**PROVIDED DATA**:
____

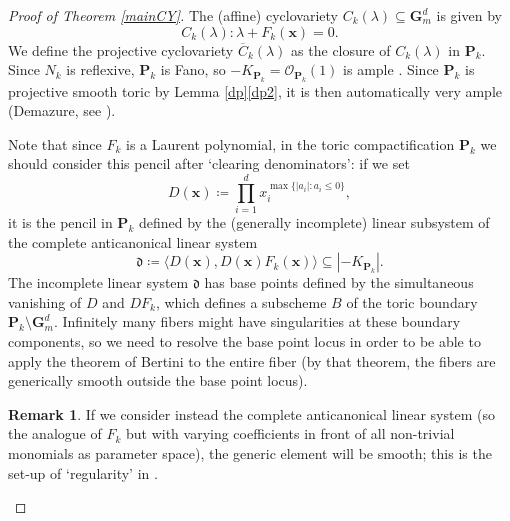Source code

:\documentclass[12pt,reqno]{amsart}
\theoremstyle{definition}
\theoremstyle{plain}
\theoremstyle{definition}
\newtheorem{remark}[theorem]{Remark}
\newcommand{\PP}{\mathbf{P}}
\newcommand{\Gm}{\mathbf{G}_m}
\renewcommand{\leq}{\leqslant}
\begin{document}
\begin{proof}[Proof of Theorem \ref{mainCY}] The (affine) cyclovariety $C_k(\lambda) \subseteq \Gm^d$ is given by 
$$ C_k(\lambda) \colon \lambda + F_k(\mathbf x) = 0. $$
We define the projective cyclovariety $\overline C_k(\lambda)$ as the closure of 
$ C_k(\lambda)$ in $\PP_k$. Since $N_k$ is reflexive, $\PP_k$ is Fano, so $-K_{\PP_k}=\mathcal O_{\PP_k}(1)$ is ample \cite[Thm.\ 4.1.9]{Batyrev}. Since $\PP_k$ is projective smooth toric  by Lemma \ref{dp}\eqref{dp2}, it is then automatically very ample (Demazure, see \cite[Cor.\ 2.15]{Oda}).

Note that since $F_k$ is a Laurent polynomial, in the toric compactification $\PP_k$ we should consider this pencil after `clearing denominators': if we set $$D(\mathbf x) \coloneqq  \prod_{i=1}^d x_i^{\max \{|a_i| \colon a_i \leq 0\}}, $$ it is the pencil in $\PP_k$ defined by the (generally incomplete) linear subsystem of the complete anticanonical linear system 
$$ \mathfrak d  \coloneqq  \langle D(\mathbf x), D(\mathbf x) F_k(\mathbf x) \rangle \subseteq |-K_{\PP_k}|. $$
 The incomplete linear system $\mathfrak d$ has base points defined by the simultaneous vanishing of $D$ and $DF_k$, which defines a subscheme $B$ of the toric boundary $\PP_k \setminus \Gm^d$. Infinitely many fibers might have singularities at these boundary components, so we need to resolve the base point locus in order to be able to apply the theorem of Bertini to the entire fiber (by that theorem, the fibers are generically smooth outside the base point locus). 

\begin{remark} 
If we consider instead the complete anticanonical linear system (so the analogue of $F_k$ but with varying coefficients in front of all non-trivial monomials as parameter space), the generic element will be smooth; this is the set-up of `regularity' in \cite{Batyrev}. 
\end{remark}




\end{proof}
\end{document}
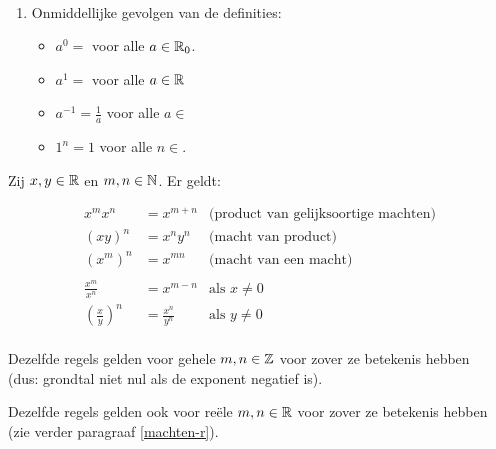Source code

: \documentclass{ximera}
\begin{document}
\begin{remark} \ 
	
	\begin{enumerate}
	\item Onmiddellijke gevolgen van de definities:
			\begin{itemize}
			\item $a^0=$ voor alle $a\in\mathbb{R}_0$.
			\item $a^1=$ voor alle $a\in\mathbb{R}$
			\item $a^{-1}=\frac{1}{a}$ voor alle $a\in$\wordChoice{\choice{$\R$}\choice{$\Rplus$}\choice[correct]{$\Rnul$}}
			\item $1^n=1$ voor alle $n\in$\wordChoice{\choice{$\N$}\choice{$\R$}\choice[correct]{$\Z$}}.
		\end{itemize}
\end{enumerate} 
\end{remark}

\begin{proposition}
	Zij $x,y\in\mathbb{R}$ en $m,n\in\mathbb{N}$. Er geldt:
{
	\savebox\strutbox{$\vphantom{\dfrac11^n}$}   %
\begin{align*}
	x^{m}x^{n}  & = x^{m+n}            & \text{(product van gelijksoortige machten)} \\
	(xy)^n      & = x^ny^n             & \text{(macht van product)}\\
	\left(x^{m}\right)^{n} & = x^{mn}  & \text{(macht van een macht)} \\
	\\
	\frac{x^{m}}{x^{n}}    & = x^{m-n} & \text{als }x\neq0\\
	\left(\frac{x}{y}\right)^{n} & = \frac{x^{n}}{y^{n}} & \text{als }y\neq0\\
\end{align*}

	Dezelfde regels gelden voor gehele $m,n\in\mathbb{Z}$ voor zover ze betekenis hebben 
	\\ (dus: grondtal niet nul als de exponent negatief is).
	
	Dezelfde regels gelden ook voor reële $m,n\in\mathbb{R}$ voor zover ze betekenis hebben
	\\ (zie verder paragraaf \ref{machten-r}).
}
\end{proposition}
\end{document}
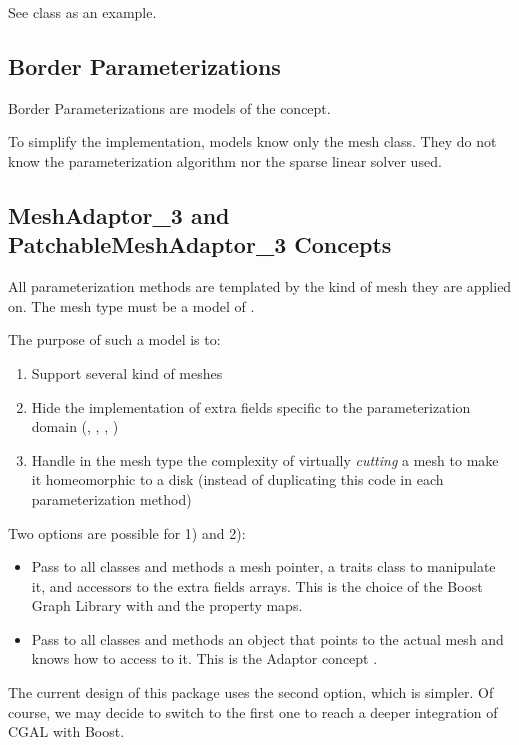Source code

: See  class as an example.


\subsection{Border Parameterizations}

Border Parameterizations are models of the  concept.

To simplify the implementation,  models know only the
 mesh class. They do not know the parameterization algorithm
nor the sparse linear solver used.


\subsection{MeshAdaptor\_3 and PatchableMeshAdaptor\_3 Concepts}

All parameterization methods are templated by the kind of mesh they are applied on.
The mesh type must be a model of .

The purpose of such a model is to:
\begin{enumerate}
\item Support several kind of meshes
\item Hide the implementation of extra fields specific to the parameterization domain
      (, , , )
\item Handle in the mesh type the complexity of virtually {\em cutting} a mesh
      to make it homeomorphic to a disk (instead of duplicating this
      code in each parameterization method)
\end{enumerate}

Two options are possible for 1) and 2):
\begin{itemize}
\item Pass to all classes and methods a mesh pointer, a traits class to manipulate it,
      and accessors to the extra fields arrays.
      This is the choice of the Boost Graph Library with 
      and the property maps.
\item Pass to all classes and methods an object that points to the actual mesh and knows
      how to access to it. This is the Adaptor concept \cite{cgal:ghjv-dpero-95}.
\end{itemize}

The current design of this package uses the second option, which is simpler.
Of course, we may decide to switch to the first one to reach a deeper integration
of CGAL with Boost.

____

**ACTIVITY**: Where a line of the records has the string "zover", return that line.

**WRITTEN ANSWER**:
	Dezelfde regels gelden voor gehele $m,n\in\mathbb{Z}$ voor zover ze betekenis hebben 
	Dezelfde regels gelden ook voor reële $m,n\in\mathbb{R}$ voor zover ze betekenis hebben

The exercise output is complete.